May hired the great Paul Williams to help pen Rogers & Clarke’s songbook, and every musical moment in Ishtar is pure gold—particularly the early montage that depicts their writing “process,” which sees them struggle to shape random blurted thoughts into coherent lyrics, or seize upon some stranger’s remark and try to turn it into a melody. Beatty and Hoffman commit themselves fully to their characters’ blithe idiocy, never winking at the audience as a reminder of their real-life stature; Beatty, in particular, underplays his dim-bulb role to perfection, generously letting Hoffman dominate most of their scenes together. Humor is subjective, of course, but it’s hard to imagine anyone failing to enjoy, for example, Chuck’s concerted but futile effort to correct Lyle’s repeated pronunciation of “schmuck” as “smuck.” Throw in Charles Grodin doing his choicest deadpan as a corrupt CIA agent who recruits Chuck, plus some first-rate sight gags built around a blind camel, and the notion that Ishtar completely fails to deliver becomes unsustainable.

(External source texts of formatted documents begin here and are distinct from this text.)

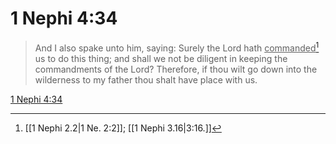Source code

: # 1 Nephi 4:34

> And I also spake unto him, saying: Surely the Lord hath <u>commanded</u>[^a] us to do this thing; and shall we not be diligent in keeping the commandments of the Lord? Therefore, if thou wilt go down into the wilderness to my father thou shalt have place with us.

[1 Nephi 4:34](https://www.churchofjesuschrist.org/study/scriptures/bofm/1-ne/4?lang=eng&id=p34#p34)


[^a]: [[1 Nephi 2.2|1 Ne. 2:2]]; [[1 Nephi 3.16|3:16.]]
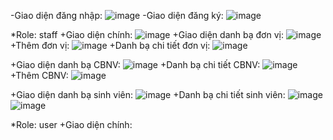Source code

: -Giao diện đăng nhập:
![image](https://github.com/user-attachments/assets/6612f482-33f1-4ddb-810f-a8f42db04d36)
-Giao diện đăng ký:
![image](https://github.com/user-attachments/assets/908168d8-63b3-427f-88d4-b7dcefa62275)

*Role: staff
+Giao diện chính:
![image](https://github.com/user-attachments/assets/91a73c7a-8110-45ab-aa98-d0128bd4b90b)
+Giao diện danh bạ đơn vị:
![image](https://github.com/user-attachments/assets/60605fb8-6486-4f3a-bd53-3a666c94e788)
+Thêm đơn vị:
![image](https://github.com/user-attachments/assets/240b10e8-54d3-4d49-a5d2-3815af33b8f1)
+Danh bạ chi tiết đơn vị:
![image](https://github.com/user-attachments/assets/04d00119-be8f-426f-996d-4307d9c54db4)


+Giao diện danh bạ CBNV:
![image](https://github.com/user-attachments/assets/e66b5f4c-f3d3-4b3b-9328-d2eb80cb4879)
+Danh bạ chi tiết CBNV:
![image](https://github.com/user-attachments/assets/aa1cda73-b585-4422-8036-26bd1e7189d2)
+Thêm CBNV:
![image](https://github.com/user-attachments/assets/2656d4cb-d21e-43fb-927e-2079aa17f4ef)


+Giao diện danh bạ sinh viên:
![image](https://github.com/user-attachments/assets/6edea0fd-3973-4dca-909e-f43d48d205a2)
+Danh bạ chi tiết sinh viên: 
![image](https://github.com/user-attachments/assets/2c24793f-7709-4732-8faa-392ccac73c8d)
![image](https://github.com/user-attachments/assets/233405a6-e182-47f8-9960-4c9acc2720ab)


*Role: user
+Giao diện chính:




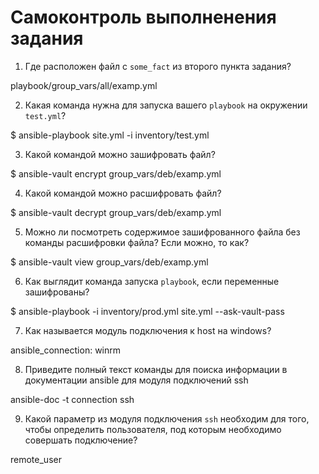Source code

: # Самоконтроль выполненения задания

1. Где расположен файл с `some_fact` из второго пункта задания?

playbook/group_vars/all/examp.yml

2. Какая команда нужна для запуска вашего `playbook` на окружении `test.yml`?

$ ansible-playbook site.yml -i inventory/test.yml

3. Какой командой можно зашифровать файл?

$ ansible-vault encrypt group_vars/deb/examp.yml

4. Какой командой можно расшифровать файл?

$ ansible-vault decrypt group_vars/deb/examp.yml

5. Можно ли посмотреть содержимое зашифрованного файла без команды расшифровки файла? Если можно, то как?

$ ansible-vault view group_vars/deb/examp.yml

6. Как выглядит команда запуска `playbook`, если переменные зашифрованы?

$ ansible-playbook -i inventory/prod.yml site.yml --ask-vault-pass

7. Как называется модуль подключения к host на windows?

ansible_connection: winrm

8. Приведите полный текст команды для поиска информации в документации ansible для модуля подключений ssh

ansible-doc -t connection ssh

9. Какой параметр из модуля подключения `ssh` необходим для того, чтобы определить пользователя, под которым необходимо совершать подключение?

remote_user
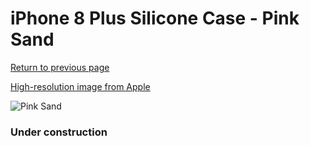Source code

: # iPhone 8 Plus Silicone Case - Pink Sand

[Return to previous page](/iphone_7)

[High-resolution image from Apple](https://store.storeimages.cdn-apple.com/8756/as-images.apple.com/is/MQH22?wid=4500&hei=4500&fmt=png)

<div style="width: 384px"><img src="/everysource/MQH22.png" alt="Pink Sand"></div>

### Under construction
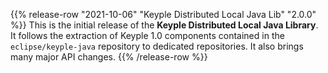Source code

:{{% release-row "2021-10-06" "Keyple Distributed Local Java Lib" "2.0.0" %}} 
This is the initial release of the **Keyple Distributed Local Java Library**.
It follows the extraction of Keyple 1.0 components contained in the `eclipse/keyple-java` repository to dedicated repositories.
It also brings many major API changes.
{{% /release-row %}}
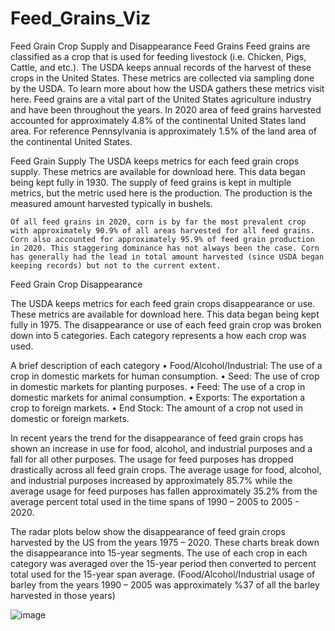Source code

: # Feed_Grains_Viz

Feed Grain Crop Supply and Disappearance
Feed Grains
	Feed grains are classified as a crop that is used for feeding livestock (i.e. Chicken, Pigs, Cattle, and etc.). The USDA keeps annual records of the harvest of these crops in the United States. These metrics are collected via sampling done by the USDA. To learn more about how the USDA gathers these metrics visit here.
	Feed grains are a vital part of the United States agriculture industry and have been throughout the years. In 2020 area of feed grains harvested accounted for approximately 4.8% of the continental United States land area. For reference Pennsylvania is approximately 1.5% of the land area of the continental United States.

 


Feed Grain Supply
The USDA keeps metrics for each feed grain crops supply. These metrics are available for download here. This data began being kept fully in 1930. The supply of feed grains is kept in multiple metrics, but the metric used here is the production. The production is the measured amount harvested typically in bushels.

	Of all feed grains in 2020, corn is by far the most prevalent crop with approximately 90.9% of all areas harvested for all feed grains. Corn also accounted for approximately 95.9% of feed grain production in 2020. This staggering dominance has not always been the case. Corn has generally had the lead in total amount harvested (since USDA began keeping records) but not to the current extent.
 

Feed Grain Crop Disappearance

The USDA keeps metrics for each feed grain crops disappearance or use. These metrics are available for download here. This data began being kept fully in 1975. The disappearance or use of each feed grain crop was broken down into 5 categories. Each category represents a how each crop was used. 

A brief description of each category
•	Food/Alcohol/Industrial: The use of a crop in domestic markets for human consumption.
•	Seed: The use of crop in domestic markets for planting purposes.
•	Feed: The use of a crop in domestic markets for animal consumption.
•	Exports: The exportation a crop to foreign markets.
•	End Stock: The amount of a crop not used in domestic or foreign markets.

In recent years the trend for the disappearance of feed grain crops has shown an increase in use for food, alcohol, and industrial purposes and a fall for all other purposes. The usage for feed purposes has dropped drastically across all feed grain crops. The average usage for food, alcohol, and industrial purposes increased by approximately 85.7% while the average usage for feed purposes has fallen approximately 35.2% from the average percent total used in the time spans of 1990 – 2005 to 2005 - 2020.

The radar plots below show the disappearance of feed grain crops harvested by the US from the years 1975 – 2020. These charts break down the disappearance into 15-year segments. The use of each crop in each category was averaged over the 15-year period then converted to percent total used for the 15-year span average. (Food/Alcohol/Industrial usage of barley from the years 1990 – 2005 was approximately %37 of all the barley harvested in those years)
 

 
  

![image](https://user-images.githubusercontent.com/49574566/131564762-fe682435-3344-40c6-9be7-b07cad7f1da9.png)

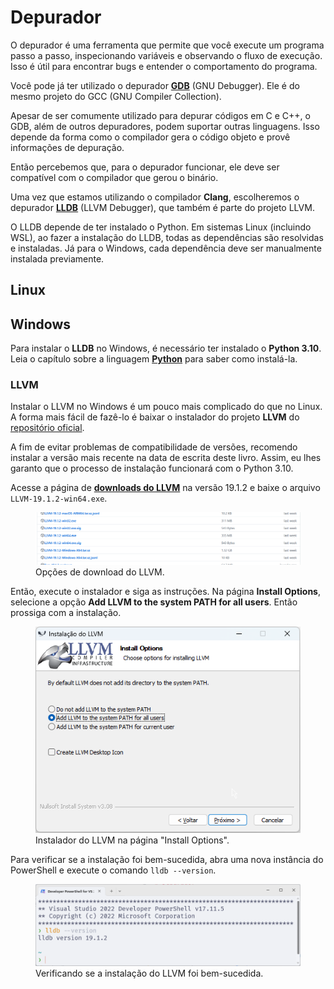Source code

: # Depurador

O depurador é uma ferramenta que permite que você execute um programa passo a passo, inspecionando variáveis e observando o fluxo de execução.
Isso é útil para encontrar bugs e entender o comportamento do programa.

Você pode já ter utilizado o depurador [**GDB**](https://www.sourceware.org/gdb/) (GNU Debugger).
Ele é do mesmo projeto do GCC (GNU Compiler Collection).

Apesar de ser comumente utilizado para depurar códigos em C e C++, o GDB, além de outros depuradores, podem suportar outras linguagens.
Isso depende da forma como o compilador gera o código objeto e provê informações de depuração.

Então percebemos que, para o depurador funcionar, ele deve ser compatível com o compilador que gerou o binário.

Uma vez que estamos utilizando o compilador **Clang**, escolheremos o depurador [**LLDB**](https://lldb.llvm.org/) (LLVM Debugger), que também é parte do projeto LLVM.

O LLDB depende de ter instalado o Python.
Em sistemas Linux (incluindo WSL), ao fazer a instalação do LLDB, todas as dependências são resolvidas e instaladas.
Já para o Windows, cada dependência deve ser manualmente instalada previamente.

## Linux

<!-- TODO -->

## Windows

Para instalar o **LLDB** no Windows, é necessário ter instalado o **Python 3.10**.
Leia o capítulo sobre a linguagem [**Python**](/src/chapters/python/index.md) para saber como instalá-la.

### LLVM

Instalar o LLVM no Windows é um pouco mais complicado do que no Linux.
A forma mais fácil de fazê-lo é baixar o instalador do projeto **LLVM** do [repositório oficial](https://github.com/llvm/llvm-project).

A fim de evitar problemas de compatibilidade de versões, recomendo instalar a versão mais recente na data de escrita deste livro.
Assim, eu lhes garanto que o processo de instalação funcionará com o Python 3.10.

Acesse a página de [**downloads do LLVM**](https://github.com/llvm/llvm-project/releases/tag/llvmorg-19.1.2) na versão 19.1.2 e baixe o arquivo `LLVM-19.1.2-win64.exe`.

<figure>
<img src="./llvm_download_options.png" />
<figcaption>Opções de download do LLVM.</figcaption>
</figure>

Então, execute o instalador e siga as instruções.
Na página **Install Options**, selecione a opção **Add LLVM to the system PATH for all users**.
Então prossiga com a instalação.

<figure>
<img src="./installing_llvm.png" />
<figcaption>Instalador do LLVM na página "Install Options".</figcaption>
</figure>

Para verificar se a instalação foi bem-sucedida, abra uma nova instância do PowerShell e execute o comando `lldb --version`.

<figure>
<img src="./testing_installation.png" />
<figcaption>Verificando se a instalação do LLVM foi bem-sucedida.</figcaption>
</figure>
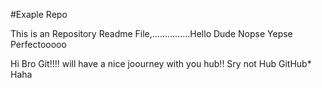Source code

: #Exaple Repo

This is an Repository Readme File,...............Hello Dude Nopse Yepse Perfectooooo

Hi Bro Git!!!!
will have a nice joourney with you hub!!
Sry not Hub GitHub* Haha
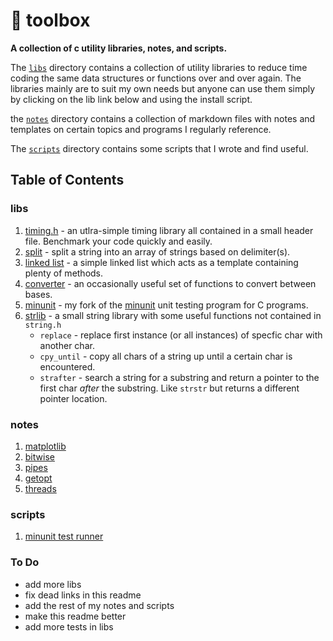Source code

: # 🧰 toolbox

**A collection of c utility libraries, notes, and scripts.**  

The [`libs`](https://github.com/breakthatbass/toolbox/tree/master/libs) directory contains a collection of utility libraries to reduce time coding the same data structures or functions over and over again. The libraries mainly are to suit my own needs but anyone can use them simply by clicking on the lib link below and using the install script.  

the [`notes`](https://github.com/breakthatbass/toolbox/tree/master/notes) directory contains a collection of markdown files with notes and templates on certain topics and programs I regularly reference.  

The [`scripts`](https://github.com/breakthatbass/toolbox/tree/master/scripts) directory contains some scripts that I wrote and find useful.

## Table of Contents

### libs
1. [timing.h](https://github.com/breakthatbass/toolbox/tree/master/libs#timingh) - an utlra-simple timing library all contained in a small header file. Benchmark your code quickly and easily.
2. [split](https://github.com/breakthatbass/toolbox/tree/master/libs#split) - split a string into an array of strings based on delimiter(s).
3. [linked list](https://github.com/breakthatbass/toolbox/tree/master/libs#linked-list) - a simple linked list which acts as a template containing plenty of methods.
4. [converter](https://github.com/breakthatbass/toolbox/tree/master/libs#converter) - an occasionally useful set of functions to convert between bases.
5. [minunit]() - my fork of the [minunit](https://github.com/siu/minunit) unit testing program for C programs.
6. [strlib](https://github.com/breakthatbass/toolbox/tree/master/libs#strlib) - a small string library with some useful functions not contained in `string.h`
    - `replace` - replace first instance (or all instances) of specfic char with another char.
    - `cpy_until` - copy all chars of a string up until a certain char is encountered.
    - `strafter` - search a string for a substring and return a pointer to the first char *after* the substring. Like `strstr` but returns a different pointer location.
### notes
1. [matplotlib](https://github.com/breakthatbass/toolbox/blob/master/notes/plot.md)
2. [bitwise](https://github.com/breakthatbass/toolbox/blob/master/notes/bitwise.md)
3. [pipes](https://github.com/breakthatbass/toolbox/blob/master/notes/pipes.md)
4. [getopt](https://github.com/breakthatbass/toolbox/blob/master/notes/getopt.md)
5. [threads](https://github.com/breakthatbass/toolbox/blob/master/notes/threads.md)

### scripts
1. [minunit test runner](https://github.com/breakthatbass/toolbox/blob/master/scripts/run_tests.sh)

### To Do
- add more libs
- fix dead links in this readme
- add the rest of my notes and scripts
- make this readme better
- add more tests in libs

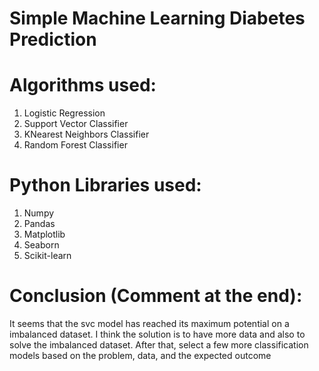 # Simple Machine Learning Diabetes Prediction

# Algorithms used:
1. Logistic Regression
2. Support Vector Classifier
3. KNearest Neighbors Classifier
4. Random Forest Classifier

# Python Libraries used:
1. Numpy
2. Pandas
3. Matplotlib
4. Seaborn
5. Scikit-learn

# Conclusion (Comment at the end):
It seems that the svc model has reached its maximum potential on a imbalanced dataset. I think the solution is to have more data and also to solve the imbalanced dataset. 
After that, select a few more classification models based on the problem, data, and the expected outcome
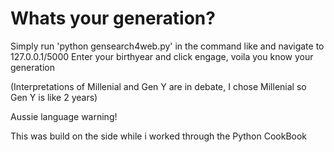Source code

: # Whats your generation?

Simply run 'python gensearch4web.py' in the command like and navigate to 127.0.0.1/5000
Enter your birthyear and click engage, voila you know your generation

(Interpretations of Millenial and Gen Y are in debate, I chose Millenial so Gen Y is like 2 years)

Aussie language warning!

This was build on the side while i worked through the Python CookBook
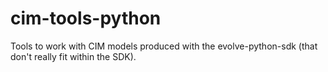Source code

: # cim-tools-python
Tools to work with CIM models produced with the evolve-python-sdk (that don't really fit within the SDK).
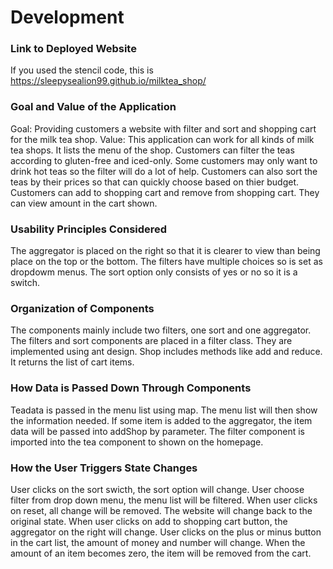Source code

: # Development

### Link to Deployed Website
If you used the stencil code, this is https://sleepysealion99.github.io/milktea_shop/

### Goal and Value of the Application
Goal: Providing customers a website with filter and sort and shopping cart for the milk tea shop. 
Value: This application can work for all kinds of milk tea shops. It lists the menu of the shop. Customers can filter the teas according to gluten-free and iced-only. Some customers may only want to drink hot teas so the filter will do a lot of help. Customers can also sort the teas by their prices so that can quickly choose based on thier budget. Customers can add to shopping cart and remove from shopping cart. They can view amount in the cart shown.

### Usability Principles Considered
The aggregator is placed on the right so that it is clearer to view than being place on the top or the bottom. The filters have multiple choices so is set as dropdowm menus. The sort option only consists of yes or no so it is a switch.

### Organization of Components
The components mainly include two filters, one sort and one aggregator. The filters and sort components are placed in a filter class. They are implemented using ant design. Shop includes methods like add and reduce. It returns the list of cart items.

### How Data is Passed Down Through Components
Teadata is passed in the menu list using map. The menu list will then show the information needed. If some item is added to the aggregator, the item data will be passed into addShop by parameter. The filter component is imported into the tea component to shown on the homepage.

### How the User Triggers State Changes
User clicks on the sort swicth, the sort option will change. User choose filter from drop down menu, the menu list will be filtered. When user clicks on reset, all change will be removed. The website will change back to the original state. When user clicks on add to shopping cart button, the aggregator on the right will change. User clicks on the plus or minus button in the cart list, the amount of money and number will change. When the amount of an item becomes zero, the item will be removed from the cart.
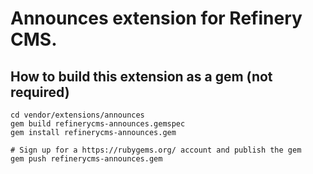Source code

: # Announces extension for Refinery CMS.

## How to build this extension as a gem (not required)

    cd vendor/extensions/announces
    gem build refinerycms-announces.gemspec
    gem install refinerycms-announces.gem

    # Sign up for a https://rubygems.org/ account and publish the gem
    gem push refinerycms-announces.gem
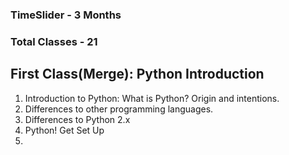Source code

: ### TimeSlider - 3 Months
### Total Classes - 21

## First Class(Merge): Python Introduction

1. Introduction to Python: What is Python? Origin and intentions. 
2. Differences to other programming languages.
3. Differences to Python 2.x
4. Python! Get Set Up
5. 
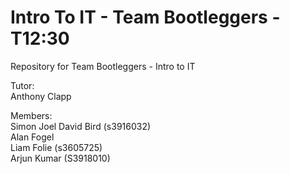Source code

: # Intro To IT - Team Bootleggers - T12:30
 Repository for Team Bootleggers - Intro to IT

Tutor:  
 Anthony Clapp

Members:  
 Simon Joel David Bird (s3916032)  
 Alan Fogel  
 Liam Folie (s3605725)  
 Arjun Kumar (S3918010)
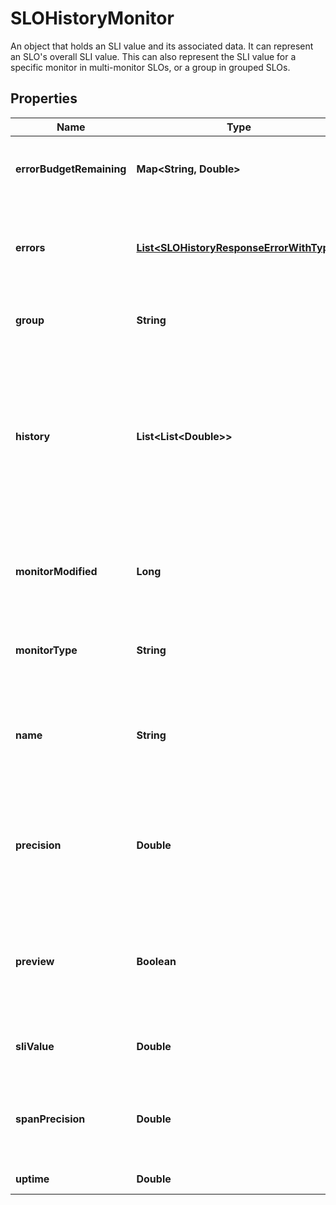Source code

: # SLOHistoryMonitor

An object that holds an SLI value and its associated data. It can represent an SLO's overall SLI value. This can also represent the SLI value for a specific monitor in multi-monitor SLOs, or a group in grouped SLOs.

## Properties

| Name                     | Type                                                                                  | Description                                                                                                                                                                                                                                           | Notes      |
| ------------------------ | ------------------------------------------------------------------------------------- | ----------------------------------------------------------------------------------------------------------------------------------------------------------------------------------------------------------------------------------------------------- | ---------- |
| **errorBudgetRemaining** | **Map&lt;String, Double&gt;**                                                         | A mapping of threshold &#x60;timeframe&#x60; to the remaining error budget.                                                                                                                                                                           | [optional] |
| **errors**               | [**List&lt;SLOHistoryResponseErrorWithType&gt;**](SLOHistoryResponseErrorWithType.md) | An array of error objects returned while querying the history data for the service level objective.                                                                                                                                                   | [optional] |
| **group**                | **String**                                                                            | For groups in a grouped SLO, this is the group name.                                                                                                                                                                                                  | [optional] |
| **history**              | **List&lt;List&lt;Double&gt;&gt;**                                                    | For &#x60;monitor&#x60; based SLOs, this includes the aggregated history as arrays that include time series and uptime data where &#x60;0&#x3D;monitor&#x60; is in &#x60;OK&#x60; state and &#x60;1&#x3D;monitor&#x60; is in &#x60;alert&#x60; state. | [optional] |
| **monitorModified**      | **Long**                                                                              | For &#x60;monitor&#x60; based SLOs, this is the last modified timestamp in epoch seconds of the monitor.                                                                                                                                              | [optional] |
| **monitorType**          | **String**                                                                            | For &#x60;monitor&#x60; based SLOs, this describes the type of monitor.                                                                                                                                                                               | [optional] |
| **name**                 | **String**                                                                            | For groups in a grouped SLO, this is the group name. For monitors in a multi-monitor SLO, this is the monitor name.                                                                                                                                   | [optional] |
| **precision**            | **Double**                                                                            | The amount of decimal places the SLI value is accurate to for the given from &#x60;&amp;&amp;&#x60; to timestamp. Use &#x60;span_precision&#x60; instead.                                                                                             | [optional] |
| **preview**              | **Boolean**                                                                           | For &#x60;monitor&#x60; based SLOs, when &#x60;true&#x60; this indicates that a replay is in progress to give an accurate uptime calculation.                                                                                                         | [optional] |
| **sliValue**             | **Double**                                                                            | The current SLI value of the SLO over the history window.                                                                                                                                                                                             | [optional] |
| **spanPrecision**        | **Double**                                                                            | The amount of decimal places the SLI value is accurate to for the given from &#x60;&amp;&amp;&#x60; to timestamp.                                                                                                                                     | [optional] |
| **uptime**               | **Double**                                                                            | Use &#x60;sli_value&#x60; instead.                                                                                                                                                                                                                    | [optional] |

Admittedly, it’s disappointing that May, who was then one of precious few working female filmmakers, gives the movie’s women virtually nothing to do—most notably Isabelle Adjani (Beatty’s real-life paramour at the time) as an ostensibly Middle Eastern femme fatale, but also Carol Kane and Tess Harper as the boys’ girlfriends back home. But, then, May had always demonstrated a rich understanding of male fecklessness, in films like The Heartbreak Kid and Mikey And Nicky. Ishtar was very much in keeping with her unique sensibility; the real disaster was its failure effectively ending her career as a director. Viewed without prejudice, it’s an uneven but sometimes hilarious exercise in sheer perversity, fueled by two superstars who were more than happy to look like cretins. As Rogers & Clarke note in “Dangerous Business,” however, honest and popular don’t go hand in hand. If you admit that you can play the accordion, no one will hire you in a rock ’n’ roll band.